[Entries taken from a collection]

+--

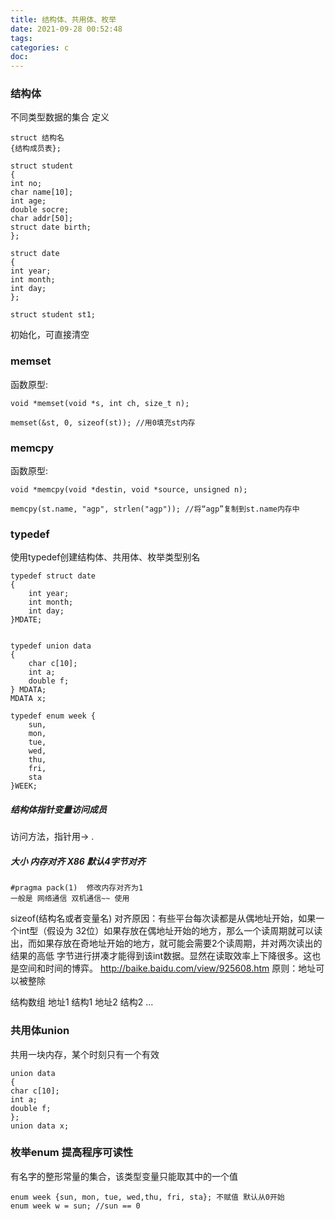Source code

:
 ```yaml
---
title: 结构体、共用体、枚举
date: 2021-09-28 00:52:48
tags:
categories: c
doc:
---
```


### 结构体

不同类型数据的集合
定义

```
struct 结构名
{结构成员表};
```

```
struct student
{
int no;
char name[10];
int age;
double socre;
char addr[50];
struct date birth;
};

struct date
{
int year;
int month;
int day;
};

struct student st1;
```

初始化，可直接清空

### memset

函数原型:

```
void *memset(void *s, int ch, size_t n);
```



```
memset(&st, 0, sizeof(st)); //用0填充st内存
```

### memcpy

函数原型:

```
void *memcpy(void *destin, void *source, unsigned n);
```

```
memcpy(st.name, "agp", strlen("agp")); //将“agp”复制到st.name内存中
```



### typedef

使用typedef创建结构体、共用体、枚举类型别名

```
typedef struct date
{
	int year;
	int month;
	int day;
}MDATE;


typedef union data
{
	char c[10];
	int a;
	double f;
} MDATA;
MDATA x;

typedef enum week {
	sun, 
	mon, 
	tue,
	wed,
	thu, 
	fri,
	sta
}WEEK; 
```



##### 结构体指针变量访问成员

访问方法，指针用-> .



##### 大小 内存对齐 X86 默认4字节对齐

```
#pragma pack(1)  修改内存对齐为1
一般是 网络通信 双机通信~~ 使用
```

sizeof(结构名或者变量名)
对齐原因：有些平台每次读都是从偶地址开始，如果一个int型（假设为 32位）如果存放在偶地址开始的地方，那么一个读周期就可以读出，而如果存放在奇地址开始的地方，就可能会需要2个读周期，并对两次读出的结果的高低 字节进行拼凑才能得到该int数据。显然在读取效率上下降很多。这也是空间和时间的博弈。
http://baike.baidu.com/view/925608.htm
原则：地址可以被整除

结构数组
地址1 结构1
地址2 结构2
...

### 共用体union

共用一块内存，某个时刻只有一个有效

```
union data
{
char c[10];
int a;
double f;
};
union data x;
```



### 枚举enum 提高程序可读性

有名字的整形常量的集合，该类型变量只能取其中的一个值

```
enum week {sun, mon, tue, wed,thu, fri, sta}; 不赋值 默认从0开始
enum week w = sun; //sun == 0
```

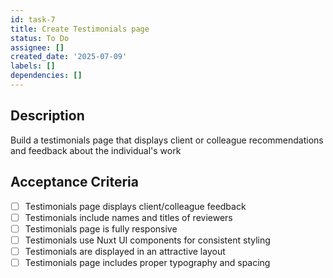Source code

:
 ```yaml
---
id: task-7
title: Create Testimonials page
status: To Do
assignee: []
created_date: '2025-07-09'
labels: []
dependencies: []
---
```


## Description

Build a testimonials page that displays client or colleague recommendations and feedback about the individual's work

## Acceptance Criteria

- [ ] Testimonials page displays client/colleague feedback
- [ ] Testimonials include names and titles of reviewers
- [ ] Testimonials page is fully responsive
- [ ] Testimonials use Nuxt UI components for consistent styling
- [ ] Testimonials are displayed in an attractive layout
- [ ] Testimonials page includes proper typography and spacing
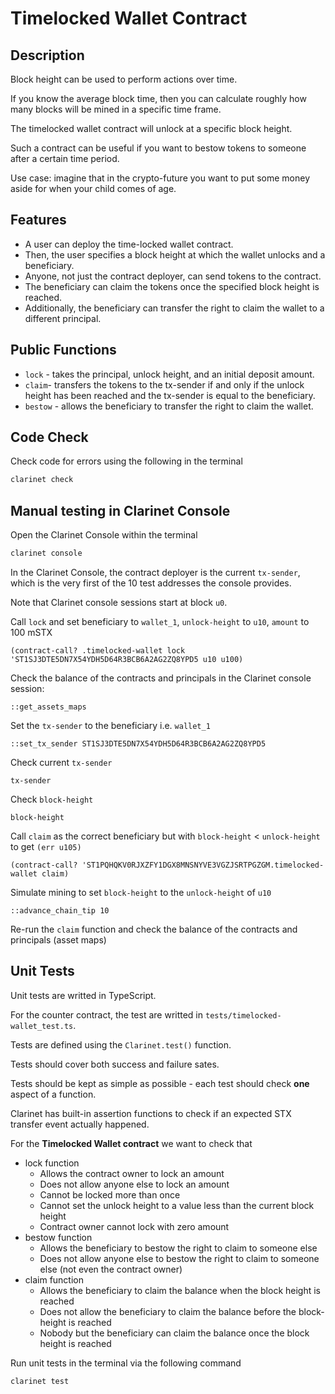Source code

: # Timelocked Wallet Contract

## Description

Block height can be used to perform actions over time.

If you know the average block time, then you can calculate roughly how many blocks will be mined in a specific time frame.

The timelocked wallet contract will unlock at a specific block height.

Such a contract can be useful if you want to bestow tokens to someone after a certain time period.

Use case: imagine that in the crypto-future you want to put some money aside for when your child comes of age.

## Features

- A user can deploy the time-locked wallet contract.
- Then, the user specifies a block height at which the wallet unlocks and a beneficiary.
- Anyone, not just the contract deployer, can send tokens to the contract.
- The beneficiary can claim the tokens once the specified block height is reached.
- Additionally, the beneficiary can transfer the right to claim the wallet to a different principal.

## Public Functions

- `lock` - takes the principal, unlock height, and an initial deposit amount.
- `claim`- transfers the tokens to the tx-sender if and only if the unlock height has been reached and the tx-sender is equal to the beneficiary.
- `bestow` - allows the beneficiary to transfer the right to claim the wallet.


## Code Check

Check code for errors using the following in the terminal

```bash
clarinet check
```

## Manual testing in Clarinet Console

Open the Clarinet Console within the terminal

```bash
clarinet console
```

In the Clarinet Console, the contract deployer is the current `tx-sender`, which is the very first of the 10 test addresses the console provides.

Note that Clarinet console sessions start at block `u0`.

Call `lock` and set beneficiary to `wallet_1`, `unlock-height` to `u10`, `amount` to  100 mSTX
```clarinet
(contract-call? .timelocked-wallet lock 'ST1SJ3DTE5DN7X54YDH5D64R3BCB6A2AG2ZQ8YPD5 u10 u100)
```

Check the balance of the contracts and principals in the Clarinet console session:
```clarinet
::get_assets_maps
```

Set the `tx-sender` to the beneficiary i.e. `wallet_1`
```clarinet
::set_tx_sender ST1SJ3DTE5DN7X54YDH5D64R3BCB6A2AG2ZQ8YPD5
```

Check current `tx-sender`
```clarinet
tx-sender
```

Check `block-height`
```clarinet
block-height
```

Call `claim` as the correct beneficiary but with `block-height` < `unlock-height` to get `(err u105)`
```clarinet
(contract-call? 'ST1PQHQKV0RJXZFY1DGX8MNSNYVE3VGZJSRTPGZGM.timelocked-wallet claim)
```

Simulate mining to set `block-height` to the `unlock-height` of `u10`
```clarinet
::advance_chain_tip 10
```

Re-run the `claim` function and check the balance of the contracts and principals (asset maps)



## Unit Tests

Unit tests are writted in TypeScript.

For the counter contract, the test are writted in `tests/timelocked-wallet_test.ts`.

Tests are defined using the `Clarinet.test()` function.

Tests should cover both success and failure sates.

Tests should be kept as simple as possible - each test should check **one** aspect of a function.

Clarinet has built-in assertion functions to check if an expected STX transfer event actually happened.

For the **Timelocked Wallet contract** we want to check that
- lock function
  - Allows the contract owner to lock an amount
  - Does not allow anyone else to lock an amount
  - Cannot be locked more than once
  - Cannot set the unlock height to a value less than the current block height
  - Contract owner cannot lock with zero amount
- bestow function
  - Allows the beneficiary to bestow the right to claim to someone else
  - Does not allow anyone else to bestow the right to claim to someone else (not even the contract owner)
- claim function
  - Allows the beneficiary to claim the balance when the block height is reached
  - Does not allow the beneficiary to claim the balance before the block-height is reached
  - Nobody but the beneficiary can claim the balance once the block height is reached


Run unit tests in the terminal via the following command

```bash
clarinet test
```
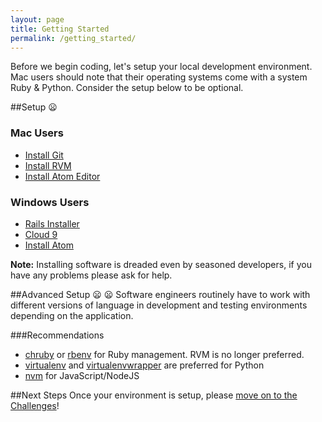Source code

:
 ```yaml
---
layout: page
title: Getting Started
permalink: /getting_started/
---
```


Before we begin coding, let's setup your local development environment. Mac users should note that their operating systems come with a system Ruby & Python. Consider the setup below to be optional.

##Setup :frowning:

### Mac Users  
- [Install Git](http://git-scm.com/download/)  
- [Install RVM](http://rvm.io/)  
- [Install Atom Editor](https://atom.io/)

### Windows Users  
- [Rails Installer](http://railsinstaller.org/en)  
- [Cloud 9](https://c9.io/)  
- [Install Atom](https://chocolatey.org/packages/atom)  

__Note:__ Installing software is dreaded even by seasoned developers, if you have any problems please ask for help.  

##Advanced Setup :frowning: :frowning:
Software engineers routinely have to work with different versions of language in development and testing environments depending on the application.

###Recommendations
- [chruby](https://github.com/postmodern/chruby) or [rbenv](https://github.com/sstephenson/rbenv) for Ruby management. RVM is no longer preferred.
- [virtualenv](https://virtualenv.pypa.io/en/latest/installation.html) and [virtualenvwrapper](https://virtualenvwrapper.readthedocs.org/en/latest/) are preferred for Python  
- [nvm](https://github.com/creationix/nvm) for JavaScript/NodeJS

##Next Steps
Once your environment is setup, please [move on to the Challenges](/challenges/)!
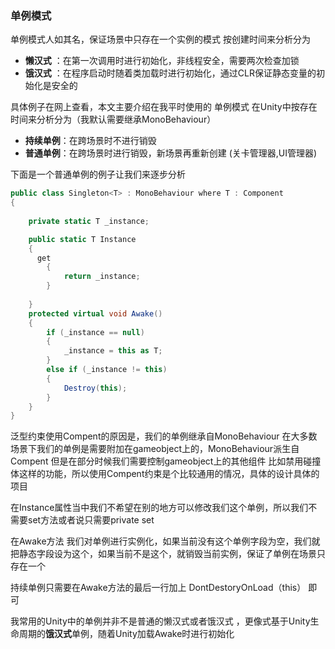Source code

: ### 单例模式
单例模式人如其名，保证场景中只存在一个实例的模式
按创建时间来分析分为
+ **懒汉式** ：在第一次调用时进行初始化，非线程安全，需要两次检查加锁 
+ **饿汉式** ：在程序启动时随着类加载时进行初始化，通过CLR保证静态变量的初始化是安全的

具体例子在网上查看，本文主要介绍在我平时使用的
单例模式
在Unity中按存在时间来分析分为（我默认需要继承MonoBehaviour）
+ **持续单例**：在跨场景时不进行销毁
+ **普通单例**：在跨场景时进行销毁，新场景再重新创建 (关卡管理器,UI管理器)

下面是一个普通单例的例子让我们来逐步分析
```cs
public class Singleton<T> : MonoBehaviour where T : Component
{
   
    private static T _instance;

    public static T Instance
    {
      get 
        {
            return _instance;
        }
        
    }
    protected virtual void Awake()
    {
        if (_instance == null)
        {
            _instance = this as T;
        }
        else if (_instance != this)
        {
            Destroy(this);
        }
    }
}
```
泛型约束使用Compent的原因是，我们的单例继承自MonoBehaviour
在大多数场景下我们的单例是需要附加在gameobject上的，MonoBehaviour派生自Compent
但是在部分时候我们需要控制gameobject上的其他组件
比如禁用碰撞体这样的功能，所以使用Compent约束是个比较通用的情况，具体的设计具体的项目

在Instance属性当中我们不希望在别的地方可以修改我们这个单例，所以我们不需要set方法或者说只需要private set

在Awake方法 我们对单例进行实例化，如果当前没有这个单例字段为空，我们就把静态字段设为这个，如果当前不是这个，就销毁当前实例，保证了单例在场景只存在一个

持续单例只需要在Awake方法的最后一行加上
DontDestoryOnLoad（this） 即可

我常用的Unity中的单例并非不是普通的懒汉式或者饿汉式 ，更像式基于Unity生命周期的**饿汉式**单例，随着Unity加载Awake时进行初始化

+--

What you will do -> Transcribe exactly, please, the lines between the start of the records above and the line holding "访问方法，指针用-> .", counting both of those lines and omitting pictures.

Output below ->
Source code

:
 ```yaml
---
title: 结构体、共用体、枚举
date: 2021-09-28 00:52:48
tags:
categories: c
doc:
---
```


### 结构体

不同类型数据的集合
定义

```
struct 结构名
{结构成员表};
```

```
struct student
{
int no;
char name[10];
int age;
double socre;
char addr[50];
struct date birth;
};

struct date
{
int year;
int month;
int day;
};

struct student st1;
```

初始化，可直接清空

### memset

函数原型:

```
void *memset(void *s, int ch, size_t n);
```



```
memset(&st, 0, sizeof(st)); //用0填充st内存
```

### memcpy

函数原型:

```
void *memcpy(void *destin, void *source, unsigned n);
```

```
memcpy(st.name, "agp", strlen("agp")); //将“agp”复制到st.name内存中
```



### typedef

使用typedef创建结构体、共用体、枚举类型别名

```
typedef struct date
{
	int year;
	int month;
	int day;
}MDATE;


typedef union data
{
	char c[10];
	int a;
	double f;
} MDATA;
MDATA x;

typedef enum week {
	sun, 
	mon, 
	tue,
	wed,
	thu, 
	fri,
	sta
}WEEK; 
```



##### 结构体指针变量访问成员

访问方法，指针用-> .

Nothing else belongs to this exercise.